### TASK INSTRUCTIONS
Show each line of the entries below in which the word "data" appears.

### RECORDS FOR THE TASK
______

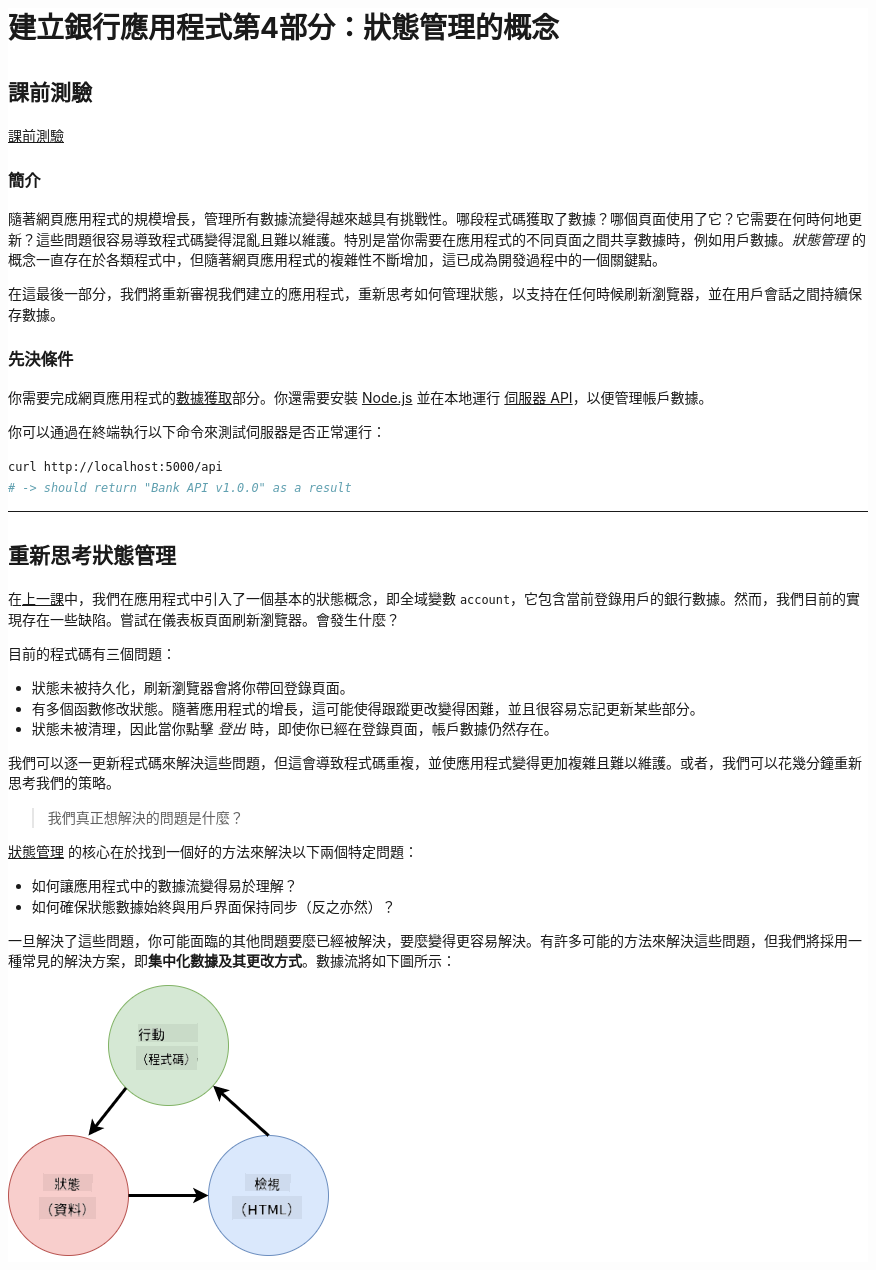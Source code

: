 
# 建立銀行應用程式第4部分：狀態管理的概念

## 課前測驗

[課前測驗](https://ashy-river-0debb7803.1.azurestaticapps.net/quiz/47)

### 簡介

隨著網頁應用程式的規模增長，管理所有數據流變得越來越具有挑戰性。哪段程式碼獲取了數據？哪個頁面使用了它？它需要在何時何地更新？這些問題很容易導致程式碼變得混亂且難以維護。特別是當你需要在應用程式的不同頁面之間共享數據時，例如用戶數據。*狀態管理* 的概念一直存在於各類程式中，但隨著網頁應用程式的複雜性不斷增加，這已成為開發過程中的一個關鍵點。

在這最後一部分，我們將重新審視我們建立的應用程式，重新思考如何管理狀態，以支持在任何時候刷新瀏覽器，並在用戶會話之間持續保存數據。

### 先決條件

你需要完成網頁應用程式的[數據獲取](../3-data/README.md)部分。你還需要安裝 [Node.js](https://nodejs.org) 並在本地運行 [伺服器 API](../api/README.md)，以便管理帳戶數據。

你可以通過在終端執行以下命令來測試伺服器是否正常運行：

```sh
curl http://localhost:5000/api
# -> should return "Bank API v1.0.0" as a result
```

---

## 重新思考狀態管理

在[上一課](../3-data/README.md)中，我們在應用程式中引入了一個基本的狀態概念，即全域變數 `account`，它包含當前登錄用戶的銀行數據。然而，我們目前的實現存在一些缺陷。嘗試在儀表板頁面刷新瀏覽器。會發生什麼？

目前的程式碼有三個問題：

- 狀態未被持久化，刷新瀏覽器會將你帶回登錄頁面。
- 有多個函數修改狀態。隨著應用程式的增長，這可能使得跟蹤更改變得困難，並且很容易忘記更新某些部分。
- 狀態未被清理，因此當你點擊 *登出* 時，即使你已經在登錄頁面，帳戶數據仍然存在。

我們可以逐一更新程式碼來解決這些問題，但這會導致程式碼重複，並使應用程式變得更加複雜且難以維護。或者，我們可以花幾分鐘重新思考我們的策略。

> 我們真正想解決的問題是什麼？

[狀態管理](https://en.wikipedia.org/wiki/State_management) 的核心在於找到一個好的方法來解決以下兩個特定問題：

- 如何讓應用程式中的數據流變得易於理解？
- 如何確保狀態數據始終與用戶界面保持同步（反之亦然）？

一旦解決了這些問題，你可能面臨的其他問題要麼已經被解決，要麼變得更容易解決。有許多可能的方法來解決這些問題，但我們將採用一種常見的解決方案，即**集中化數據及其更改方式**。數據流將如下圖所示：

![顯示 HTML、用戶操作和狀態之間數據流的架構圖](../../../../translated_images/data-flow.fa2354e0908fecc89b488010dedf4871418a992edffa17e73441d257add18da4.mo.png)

______

### WRITTEN RESPONSE
你需要完成網頁應用程式的[數據獲取](../3-data/README.md)部分。你還需要安裝 [Node.js](https://nodejs.org) 並在本地運行 [伺服器 API](../api/README.md)，以便管理帳戶數據。
在[上一課](../3-data/README.md)中，我們在應用程式中引入了一個基本的狀態概念，即全域變數 `account`，它包含當前登錄用戶的銀行數據。然而，我們目前的實現存在一些缺陷。嘗試在儀表板頁面刷新瀏覽器。會發生什麼？
![顯示 HTML、用戶操作和狀態之間數據流的架構圖](../../../../translated_images/data-flow.fa2354e0908fecc89b488010dedf4871418a992edffa17e73441d257add18da4.mo.png)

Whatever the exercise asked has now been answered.